Le Scoop, au théâtre Tristan Bernard
Le Scoop, écrite et mise en scène par Marc Fayet, se joue au théâtre Tristan Bernard dans le 8ème arrondissement de Paris. Une pièce distrayante et bien enlevée sur les dérives du métier de journaliste.
Merlin Pontet est un grand reporter de la vieille époque. Il a couvert dix guerres du siècle dernier et se terre désormais dans son bel appartement du sixième arrondissement. Il est bien décidé à ne parler à personne, et surtout pas aux médias. C’est sans compter sur sa femme, qui aimerait bien que son ours de mari, qui a hiberné avant l’hiver, revienne dans l’actualité et cesse de conspuer la médiocrité des médias contemporains. Le grief de ce héros bourru à l’égard de ses confrères reste leurs bavardages incessants. Les journalistes ne veulent plus tant informer que créer le scandale en décrochant à toute force un scoop, vrai ou faux, qu’importe.

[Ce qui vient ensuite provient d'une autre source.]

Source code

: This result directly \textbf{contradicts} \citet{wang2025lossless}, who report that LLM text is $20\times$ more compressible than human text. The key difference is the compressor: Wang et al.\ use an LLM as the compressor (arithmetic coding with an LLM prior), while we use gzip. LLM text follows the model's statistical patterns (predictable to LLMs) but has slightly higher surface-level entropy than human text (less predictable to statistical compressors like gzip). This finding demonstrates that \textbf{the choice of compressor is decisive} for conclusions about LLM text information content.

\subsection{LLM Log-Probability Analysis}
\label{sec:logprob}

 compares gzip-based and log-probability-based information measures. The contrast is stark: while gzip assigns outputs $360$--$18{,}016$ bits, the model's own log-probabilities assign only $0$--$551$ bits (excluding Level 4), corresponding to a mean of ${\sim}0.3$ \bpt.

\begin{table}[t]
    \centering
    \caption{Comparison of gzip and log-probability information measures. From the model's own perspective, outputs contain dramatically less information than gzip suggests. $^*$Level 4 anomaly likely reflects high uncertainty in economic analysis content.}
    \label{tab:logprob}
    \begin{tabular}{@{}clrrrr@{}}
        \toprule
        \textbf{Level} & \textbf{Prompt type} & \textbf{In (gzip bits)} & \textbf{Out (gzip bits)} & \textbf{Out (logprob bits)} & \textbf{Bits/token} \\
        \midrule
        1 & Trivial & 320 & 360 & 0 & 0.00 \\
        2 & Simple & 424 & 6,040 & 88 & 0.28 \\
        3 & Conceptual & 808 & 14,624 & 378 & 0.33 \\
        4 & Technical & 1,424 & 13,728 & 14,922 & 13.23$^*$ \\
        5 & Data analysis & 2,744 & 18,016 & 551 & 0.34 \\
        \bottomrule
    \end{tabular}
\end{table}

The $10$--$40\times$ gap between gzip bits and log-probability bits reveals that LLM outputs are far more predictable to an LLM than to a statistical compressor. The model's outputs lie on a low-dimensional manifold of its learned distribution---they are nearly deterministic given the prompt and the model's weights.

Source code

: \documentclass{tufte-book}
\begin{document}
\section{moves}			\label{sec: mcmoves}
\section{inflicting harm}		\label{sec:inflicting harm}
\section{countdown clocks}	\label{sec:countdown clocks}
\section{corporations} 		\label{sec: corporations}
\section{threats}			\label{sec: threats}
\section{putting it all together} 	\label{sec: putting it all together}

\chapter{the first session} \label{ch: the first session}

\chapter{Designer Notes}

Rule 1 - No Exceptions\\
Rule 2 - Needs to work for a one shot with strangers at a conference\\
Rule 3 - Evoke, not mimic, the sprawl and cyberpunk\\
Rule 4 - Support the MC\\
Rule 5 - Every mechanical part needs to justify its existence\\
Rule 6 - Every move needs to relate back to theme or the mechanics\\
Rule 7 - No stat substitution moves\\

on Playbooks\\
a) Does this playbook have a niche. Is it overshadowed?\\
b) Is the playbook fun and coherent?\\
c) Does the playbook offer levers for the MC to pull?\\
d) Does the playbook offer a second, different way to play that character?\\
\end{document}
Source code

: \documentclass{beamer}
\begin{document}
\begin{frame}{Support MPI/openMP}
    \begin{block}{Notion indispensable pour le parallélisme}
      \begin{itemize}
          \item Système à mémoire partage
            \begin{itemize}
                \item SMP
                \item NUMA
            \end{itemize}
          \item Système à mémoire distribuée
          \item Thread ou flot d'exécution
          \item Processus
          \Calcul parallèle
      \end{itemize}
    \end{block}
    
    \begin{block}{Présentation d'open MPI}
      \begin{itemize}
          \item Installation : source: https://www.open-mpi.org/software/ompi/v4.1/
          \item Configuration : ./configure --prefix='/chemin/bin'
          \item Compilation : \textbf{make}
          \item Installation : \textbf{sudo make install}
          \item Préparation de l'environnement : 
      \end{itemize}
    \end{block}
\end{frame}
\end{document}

Une intrigue à l’allure d’une fable didactique
Un jeune gandin, fraîchement sorti de son école de journalisme, se présente un jour à Merlin Pontet. Son rédacteur en chef le charge d'un reportage sur ce témoin essentiel du vingtième siècle. Ces trois personnages illustrent en réalité, dans cette fable moderne, trois types de journalistes. Le reporter de guerre est l’homme intègre, passionné de vérité, et prêt à toutes les imprudences pour avoir la meilleure information. Le rédacteur en chef est l’ambitieux, pour qui le scoop peut être créé à loisir, pour peu qu’on s’y prenne bien. Enfin le jeune journaliste pense qu’informer signifie ne rien cacher. La transparence, tel est son maître-mot.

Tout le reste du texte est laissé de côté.